TASK OBJECTIVE - Give the number of lines in the entries below that hold "display", with no accompanying words.

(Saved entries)
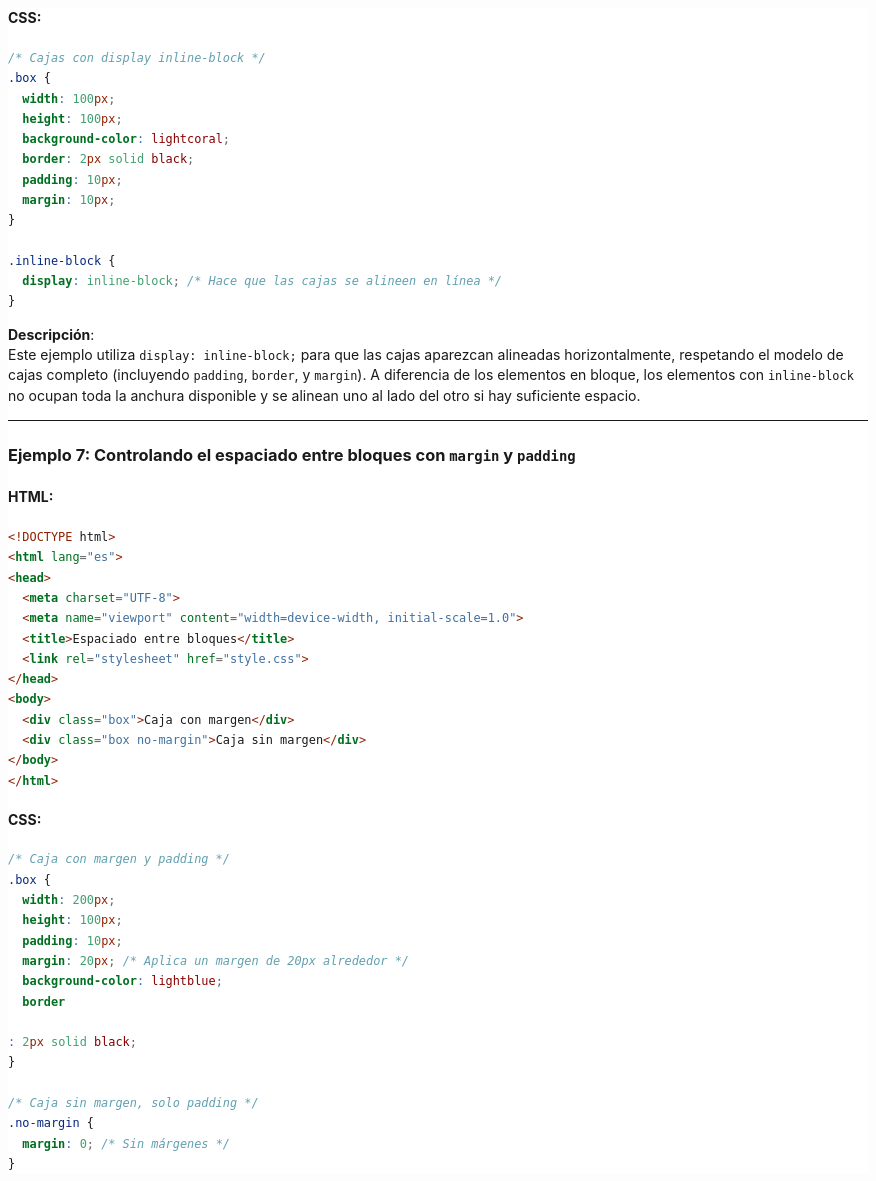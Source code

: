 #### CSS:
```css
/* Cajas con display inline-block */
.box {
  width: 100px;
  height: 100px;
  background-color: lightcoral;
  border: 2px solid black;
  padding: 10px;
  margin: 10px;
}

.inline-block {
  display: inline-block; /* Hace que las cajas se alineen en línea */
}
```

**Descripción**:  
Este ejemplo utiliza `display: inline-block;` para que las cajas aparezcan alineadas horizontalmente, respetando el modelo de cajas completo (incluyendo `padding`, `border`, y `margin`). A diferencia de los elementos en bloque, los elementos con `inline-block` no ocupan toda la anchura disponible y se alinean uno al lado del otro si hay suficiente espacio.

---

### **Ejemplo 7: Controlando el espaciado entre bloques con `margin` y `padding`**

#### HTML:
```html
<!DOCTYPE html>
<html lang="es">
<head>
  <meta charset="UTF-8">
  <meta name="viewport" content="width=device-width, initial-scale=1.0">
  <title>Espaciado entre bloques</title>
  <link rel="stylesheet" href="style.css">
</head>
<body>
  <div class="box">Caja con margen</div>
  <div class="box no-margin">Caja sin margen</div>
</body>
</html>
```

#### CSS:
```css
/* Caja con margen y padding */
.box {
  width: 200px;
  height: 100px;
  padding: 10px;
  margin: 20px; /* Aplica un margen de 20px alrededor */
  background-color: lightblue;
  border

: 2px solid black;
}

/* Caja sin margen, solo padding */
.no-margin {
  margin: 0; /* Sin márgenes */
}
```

SOLUTION TO THIS EXERCISE - 3